> [What you have to do]:
Using the listing below, keep only the lines with the word "confirm" and copy them.

[Start of section]

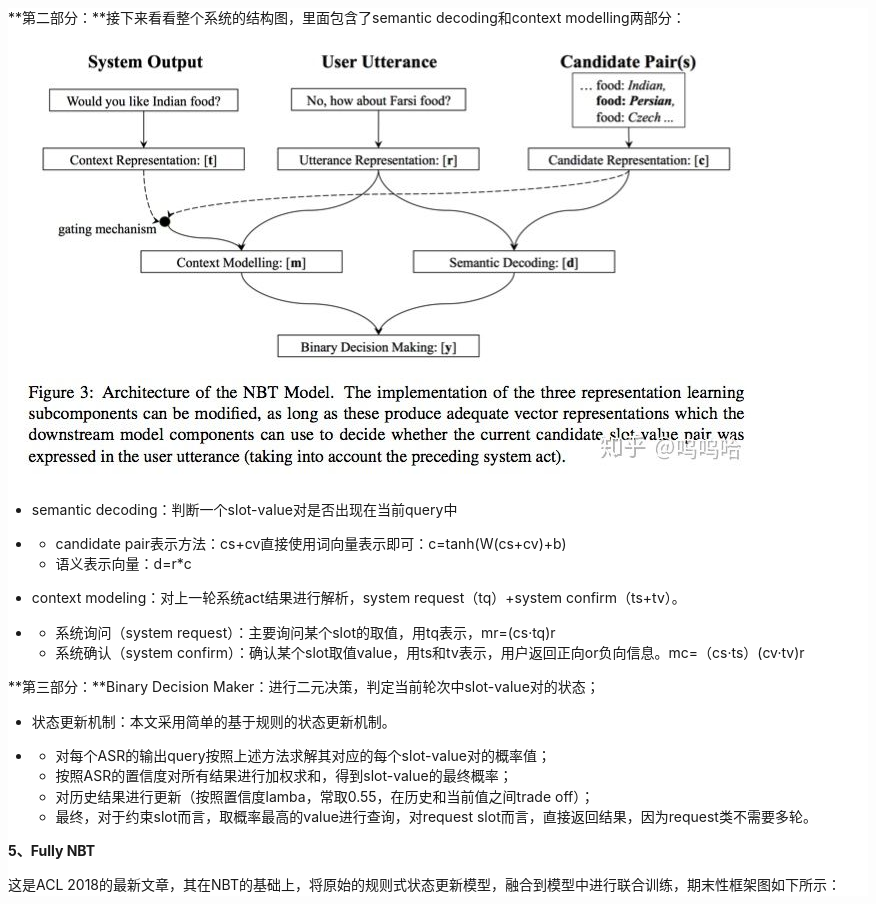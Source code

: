 **第二部分：**接下来看看整个系统的结构图，里面包含了semantic decoding和context modelling两部分：

![img](imgs/v2-349dfc8f4683209111c77e3feaf26c1d_1440w.jpg)

- semantic decoding：判断一个slot-value对是否出现在当前query中

- - candidate pair表示方法：cs+cv直接使用词向量表示即可：c=tanh(W(cs+cv)+b)
  - 语义表示向量：d=r*c

- context modeling：对上一轮系统act结果进行解析，system request（tq）+system confirm（ts+tv）。

- - 系统询问（system request）：主要询问某个slot的取值，用tq表示，mr=(cs·tq)r
  - 系统确认（system confirm）：确认某个slot取值value，用ts和tv表示，用户返回正向or负向信息。mc=（cs·ts）(cv·tv)r

**第三部分：**Binary Decision Maker：进行二元决策，判定当前轮次中slot-value对的状态；

- 状态更新机制：本文采用简单的基于规则的状态更新机制。

- - 对每个ASR的输出query按照上述方法求解其对应的每个slot-value对的概率值；
  - 按照ASR的置信度对所有结果进行加权求和，得到slot-value的最终概率；
  - 对历史结果进行更新（按照置信度lamba，常取0.55，在历史和当前值之间trade off）；
  - 最终，对于约束slot而言，取概率最高的value进行查询，对request slot而言，直接返回结果，因为request类不需要多轮。

**5、Fully NBT**

这是ACL 2018的最新文章，其在NBT的基础上，将原始的规则式状态更新模型，融合到模型中进行联合训练，期末性框架图如下所示：
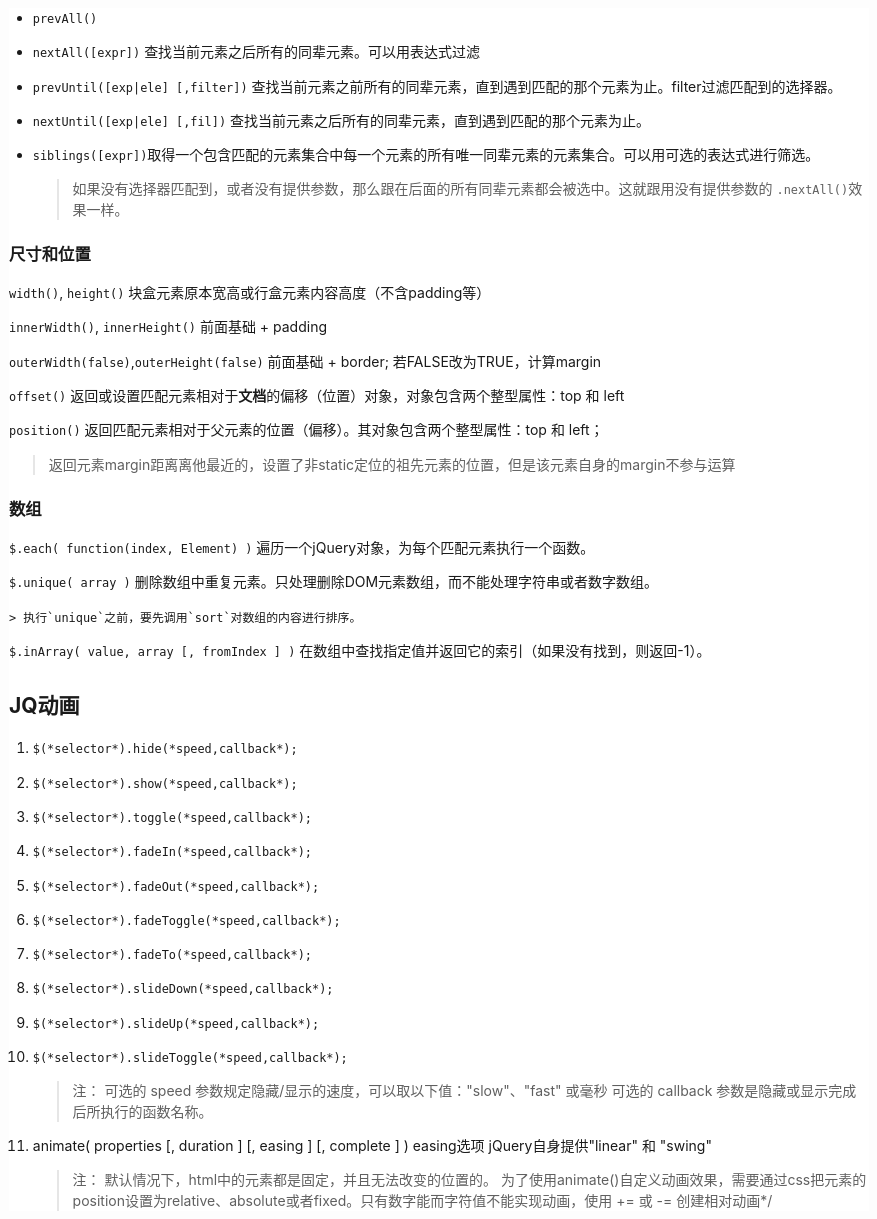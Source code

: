 - `prevAll()`

- `nextAll([expr])` 查找当前元素之后所有的同辈元素。可以用表达式过滤

- `prevUntil([exp|ele] [,filter])` 查找当前元素之前所有的同辈元素，直到遇到匹配的那个元素为止。filter过滤匹配到的选择器。

- `nextUntil([exp|ele] [,fil])` 查找当前元素之后所有的同辈元素，直到遇到匹配的那个元素为止。

- `siblings([expr])`取得一个包含匹配的元素集合中每一个元素的所有唯一同辈元素的元素集合。可以用可选的表达式进行筛选。

  > 如果没有选择器匹配到，或者没有提供参数，那么跟在后面的所有同辈元素都会被选中。这就跟用没有提供参数的 `.nextAll()`效果一样。

### 尺寸和位置

`width()`, `height()`  块盒元素原本宽高或行盒元素内容高度（不含padding等）

`innerWidth()`, `innerHeight()` 前面基础 + padding

`outerWidth(false)`,`outerHeight(false)`  前面基础 + border; 若FALSE改为TRUE，计算margin

`offset()` 返回或设置匹配元素相对于**文档**的偏移（位置）对象，对象包含两个整型属性：top 和 left

`position()` 返回匹配元素相对于父元素的位置（偏移）。其对象包含两个整型属性：top 和 left；

> 返回元素margin距离离他最近的，设置了非static定位的祖先元素的位置，但是该元素自身的margin不参与运算

### 数组

`$.each( function(index, Element) )` 遍历一个jQuery对象，为每个匹配元素执行一个函数。

`$.unique( array )` 删除数组中重复元素。只处理删除DOM元素数组，而不能处理字符串或者数字数组。

    > 执行`unique`之前，要先调用`sort`对数组的内容进行排序。

`$.inArray( value, array [, fromIndex ] )` 在数组中查找指定值并返回它的索引（如果没有找到，则返回-1）。

## JQ动画

1. `$(*selector*).hide(*speed,callback*);`

2. `$(*selector*).show(*speed,callback*);`

3. `$(*selector*).toggle(*speed,callback*);`

4. `$(*selector*).fadeIn(*speed,callback*);`

5. `$(*selector*).fadeOut(*speed,callback*);`

6. `$(*selector*).fadeToggle(*speed,callback*);`

7. `$(*selector*).fadeTo(*speed,callback*);`

8. `$(*selector*).slideDown(*speed,callback*);`

9. `$(*selector*).slideUp(*speed,callback*);`

10. `$(*selector*).slideToggle(*speed,callback*);`
    >注：  可选的 speed 参数规定隐藏/显示的速度，可以取以下值："slow"、"fast" 或毫秒
    可选的 callback 参数是隐藏或显示完成后所执行的函数名称。
11. animate( properties [, duration ] [, easing ] [, complete ] ) easing选项 jQuery自身提供"linear" 和 "swing"
    >注： 默认情况下，html中的元素都是固定，并且无法改变的位置的。 为了使用animate()自定义动画效果，需要通过css把元素的position设置为relative、absolute或者fixed。只有数字能而字符值不能实现动画，使用 += 或 -= 创建相对动画*/
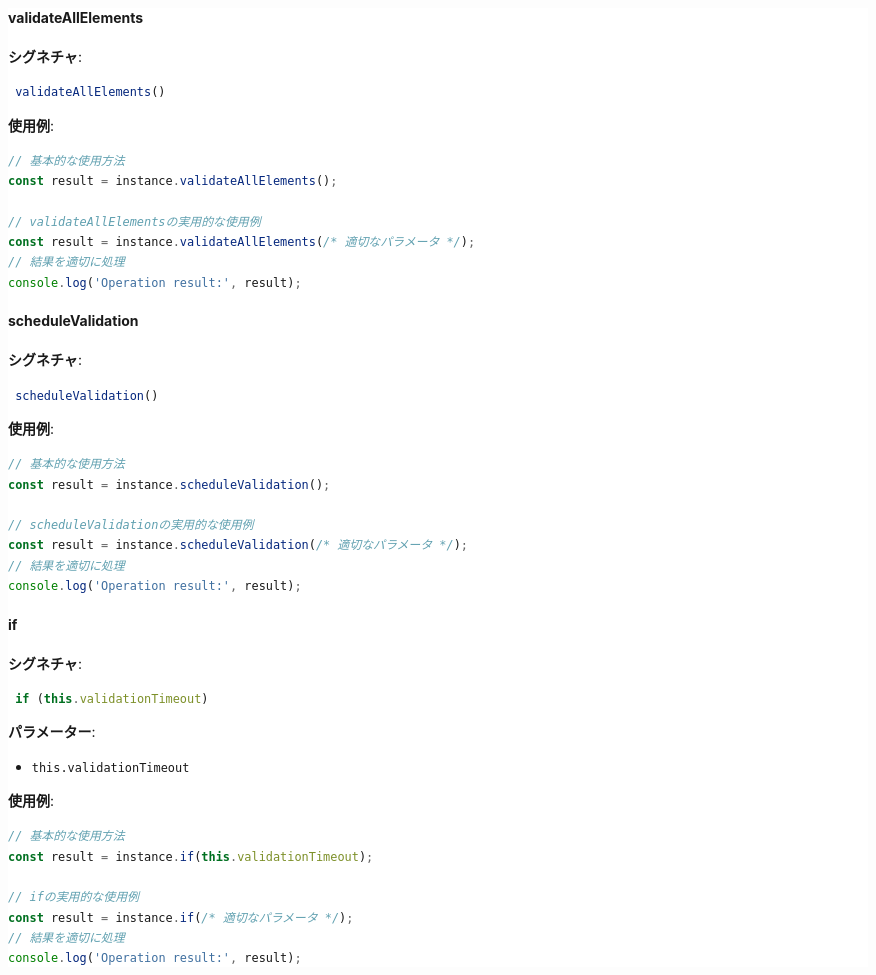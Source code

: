 #### validateAllElements

**シグネチャ**:
```javascript
 validateAllElements()
```

**使用例**:
```javascript
// 基本的な使用方法
const result = instance.validateAllElements();

// validateAllElementsの実用的な使用例
const result = instance.validateAllElements(/* 適切なパラメータ */);
// 結果を適切に処理
console.log('Operation result:', result);
```

#### scheduleValidation

**シグネチャ**:
```javascript
 scheduleValidation()
```

**使用例**:
```javascript
// 基本的な使用方法
const result = instance.scheduleValidation();

// scheduleValidationの実用的な使用例
const result = instance.scheduleValidation(/* 適切なパラメータ */);
// 結果を適切に処理
console.log('Operation result:', result);
```

#### if

**シグネチャ**:
```javascript
 if (this.validationTimeout)
```

**パラメーター**:
- `this.validationTimeout`

**使用例**:
```javascript
// 基本的な使用方法
const result = instance.if(this.validationTimeout);

// ifの実用的な使用例
const result = instance.if(/* 適切なパラメータ */);
// 結果を適切に処理
console.log('Operation result:', result);
```
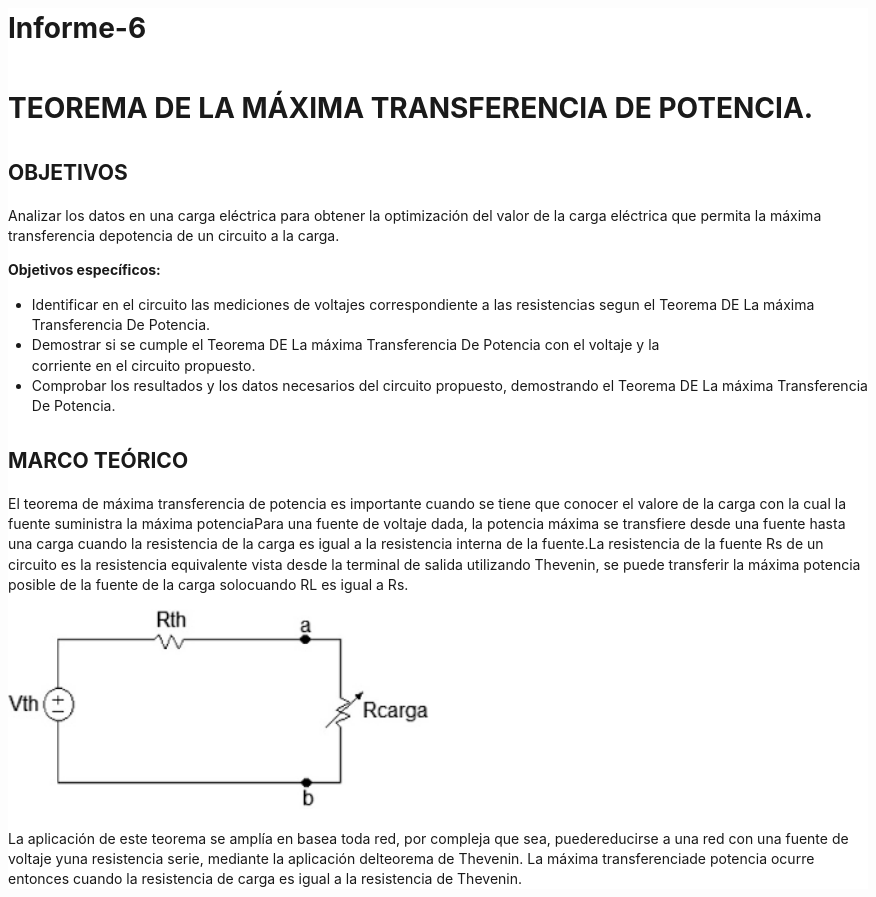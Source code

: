 # Informe-6
#  TEOREMA DE LA MÁXIMA TRANSFERENCIA DE POTENCIA.



## OBJETIVOS

Analizar los datos en una carga eléctrica para obtener la optimización del valor de la carga eléctrica que permita la máxima transferencia depotencia de un circuito a la carga.

**Objetivos específicos:** 
 - Identificar en el circuito las mediciones de voltajes correspondiente
   a las resistencias segun el Teorema DE La máxima Transferencia De Potencia.
 - Demostrar si se cumple el Teorema DE La máxima Transferencia De Potencia con el voltaje y la   
   corriente en el circuito propuesto.   
 - Comprobar los resultados y los datos necesarios  del  circuito 
       propuesto, demostrando el Teorema DE La máxima Transferencia De Potencia.
## MARCO TEÓRICO

El teorema de máxima transferencia de potencia es importante cuando se tiene que conocer el valore de la carga con la cual la fuente suministra la máxima potenciaPara una fuente de voltaje dada, la potencia máxima se transfiere desde una fuente hasta una carga cuando la resistencia de la carga es igual a la resistencia interna de la fuente.La resistencia de la fuente Rs de un circuito es la resistencia equivalente vista desde la terminal de salida utilizando Thevenin, se puede transferir la máxima potencia posible de la fuente de la carga solocuando RL es igual a Rs.

<section>
      <div class="container mt-5 mb-5">
        <img src="img/00001.png"
          alt=""
          height="200"
          style ="float-left ml-4"
        />           
   </div>
   </section>
  

La aplicación de este teorema se amplía en basea toda red, por compleja que sea, puedereducirse a una red con una fuente de voltaje yuna resistencia serie, mediante la aplicación delteorema de Thevenin. La máxima transferenciade potencia ocurre entonces cuando la resistencia de carga es igual a la resistencia de Thevenin.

[End of section]

> [Task output]:
- context modeling：对上一轮系统act结果进行解析，system request（tq）+system confirm（ts+tv）。
  - 系统确认（system confirm）：确认某个slot取值value，用ts和tv表示，用户返回正向or负向信息。mc=（cs·ts）(cv·tv)r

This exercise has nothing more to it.